WHAT IS BEING ASKED:
Your copy of the data should leave out the images and match everything else exactly.
[Start of Attachment]
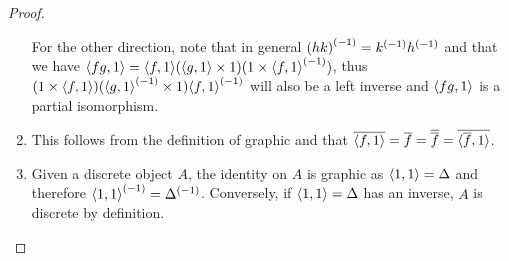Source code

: \begin{proof}
\begin{enumerate}[{(}i{)}]
    For the other direction, note that in general ${(h k)}^{(-1)} = {k}^{(-1)}{h}^{(-1)}$ and that
    we have $\langle f g,1\rangle = \langle f,1\rangle (\langle g,1\rangle\times 1)  (1 \times {\langle f,1\rangle}^{(-1)})$, thus
    $(1\times \langle f,1\rangle)  ({\langle g,1\rangle}^{(-1)}\times 1) {\langle f,1\rangle}^{(-1)}$ will also be a left inverse and
    $\langle f g,1\rangle$ is a partial isomorphism.

    \item This follows from the definition of graphic and that
       $\overline{\langle f,1\rangle} = \overline{f} = \overline{\overline{f}} = \overline{\langle\overline{f},1\rangle}$.

    \item Given a discrete object $A$, the identity on $A$ is graphic as $\langle1,1\rangle = \Delta$
      and therefore ${\langle1,1\rangle}^{(-1)} = {\Delta}^{(-1)}$. Conversely, if $\langle1,1\rangle = \Delta$ has an
      inverse, $A$ is discrete by definition.
  \end{enumerate}
\end{proof}

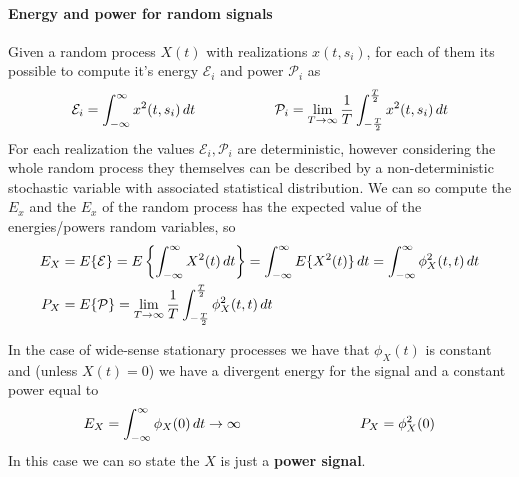 		\paragraph{Energy and power for random signals} Given a random process $X(t)$ with realizations $x(t,s_i)$, for each of them its possible to compute it's energy $\mathcal E_i$ and power $\mathcal P_i$ as
		\begin{equation}
			\mathcal E_i = \int_{-\infty}^\infty x^2(t,s_i)\, dt \hspace{2cm} \mathcal P_i = \lim_{T\rightarrow \infty} \frac 1 T \int_{-\frac T2}^{\frac T2} x^2(t,s_i)\, dt
		\end{equation}
		For each realization the values $\mathcal E_i,\mathcal P_i$ are deterministic, however considering the whole random process they themselves can be described by a non-deterministic stochastic variable with  associated statistical distribution. We can so compute the  $E_x$ and the  $E_x$ of the random process has the expected value of the energies/powers random variables, so
		\begin{equation}
		\begin{aligned}
			E_X & = E\{\mathcal E \} = E\left\{ \int_{-\infty}^\infty X^2(t)\, dt \right\} = \int_{-\infty}^\infty E\{X^2(t)\}\, dt = \int_{-\infty}^\infty \phi_X^2(t,t)\,dt \\
			P_X & = E\{\mathcal P\} = \lim_{T\rightarrow\infty} \frac 1 T \int_{-\frac T2}^{\frac T  2} \phi_X^2(t,t)\, dt
		\end{aligned}
		\end{equation}
		
		In the case of wide-sense stationary processes we have that $\phi_X(t)$ is constant and (unless $X(t) = 0$) we have a divergent energy for the signal and a constant power equal to
		\[ E_X = \intinf \phi_X(0) \,dt \rightarrow \infty \hspace{3cm} P_X = \phi_X^2(0) \]
		In this case we can so state the $X$ is just a \textbf{power signal}.
		
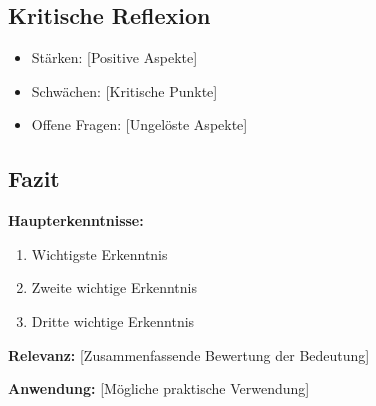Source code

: \documentclass[a4paper,12pt]{article}
\begin{document}
\subsection{Kritische Reflexion}

\begin{itemize}
    \item Stärken: [Positive Aspekte]
    \item Schwächen: [Kritische Punkte]
    \item Offene Fragen: [Ungelöste Aspekte]
\end{itemize}

\subsection{Fazit}

\textbf{Haupterkenntnisse:}

\begin{enumerate}
    \item Wichtigste Erkenntnis
    \item Zweite wichtige Erkenntnis
    \item Dritte wichtige Erkenntnis
\end{enumerate}

\textbf{Relevanz:} [Zusammenfassende Bewertung der Bedeutung]

\textbf{Anwendung:} [Mögliche praktische Verwendung]

\printbibliography[
    title=Literaturverzeichnis,
    heading=bibintoc
]
\end{document}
[End of Attachment]
RESPONSE TO THIS EXERCISE:
Source code

: \begin{proof}
\begin{enumerate}[{(}i{)}]
    For the other direction, note that in general ${(h k)}^{(-1)} = {k}^{(-1)}{h}^{(-1)}$ and that
    we have $\langle f g,1\rangle = \langle f,1\rangle (\langle g,1\rangle\times 1)  (1 \times {\langle f,1\rangle}^{(-1)})$, thus
    $(1\times \langle f,1\rangle)  ({\langle g,1\rangle}^{(-1)}\times 1) {\langle f,1\rangle}^{(-1)}$ will also be a left inverse and
    $\langle f g,1\rangle$ is a partial isomorphism.

    \item This follows from the definition of graphic and that
       $\overline{\langle f,1\rangle} = \overline{f} = \overline{\overline{f}} = \overline{\langle\overline{f},1\rangle}$.

    \item Given a discrete object $A$, the identity on $A$ is graphic as $\langle1,1\rangle = \Delta$
      and therefore ${\langle1,1\rangle}^{(-1)} = {\Delta}^{(-1)}$. Conversely, if $\langle1,1\rangle = \Delta$ has an
      inverse, $A$ is discrete by definition.
  \end{enumerate}
\end{proof}

 		\paragraph{Energy and power for random signals} Given a random process $X(t)$ with realizations $x(t,s_i)$, for each of them its possible to compute it's energy $\mathcal E_i$ and power $\mathcal P_i$ as
		\begin{equation}
			\mathcal E_i = \int_{-\infty}^\infty x^2(t,s_i)\, dt \hspace{2cm} \mathcal P_i = \lim_{T\rightarrow \infty} \frac 1 T \int_{-\frac T2}^{\frac T2} x^2(t,s_i)\, dt
		\end{equation}
		For each realization the values $\mathcal E_i,\mathcal P_i$ are deterministic, however considering the whole random process they themselves can be described by a non-deterministic stochastic variable with  associated statistical distribution. We can so compute the  $E_x$ and the  $E_x$ of the random process has the expected value of the energies/powers random variables, so
		\begin{equation}
		\begin{aligned}
			E_X & = E\{\mathcal E \} = E\left\{ \int_{-\infty}^\infty X^2(t)\, dt \right\} = \int_{-\infty}^\infty E\{X^2(t)\}\, dt = \int_{-\infty}^\infty \phi_X^2(t,t)\,dt \\
			P_X & = E\{\mathcal P\} = \lim_{T\rightarrow\infty} \frac 1 T \int_{-\frac T2}^{\frac T  2} \phi_X^2(t,t)\, dt
		\end{aligned}
		\end{equation}
		
		In the case of wide-sense stationary processes we have that $\phi_X(t)$ is constant and (unless $X(t) = 0$) we have a divergent energy for the signal and a constant power equal to
		\[ E_X = \intinf \phi_X(0) \,dt \rightarrow \infty \hspace{3cm} P_X = \phi_X^2(0) \]
		In this case we can so state the $X$ is just a \textbf{power signal}.
		
Source code

: \documentclass[a4paper,12pt]{article}
\begin{document}
\subsection{Kritische Reflexion}

\begin{itemize}
    \item Stärken: [Positive Aspekte]
    \item Schwächen: [Kritische Punkte]
    \item Offene Fragen: [Ungelöste Aspekte]
\end{itemize}

\subsection{Fazit}

\textbf{Haupterkenntnisse:}

\begin{enumerate}
    \item Wichtigste Erkenntnis
    \item Zweite wichtige Erkenntnis
    \item Dritte wichtige Erkenntnis
\end{enumerate}

\textbf{Relevanz:} [Zusammenfassende Bewertung der Bedeutung]

\textbf{Anwendung:} [Mögliche praktische Verwendung]

\printbibliography[
    title=Literaturverzeichnis,
    heading=bibintoc
]
\end{document}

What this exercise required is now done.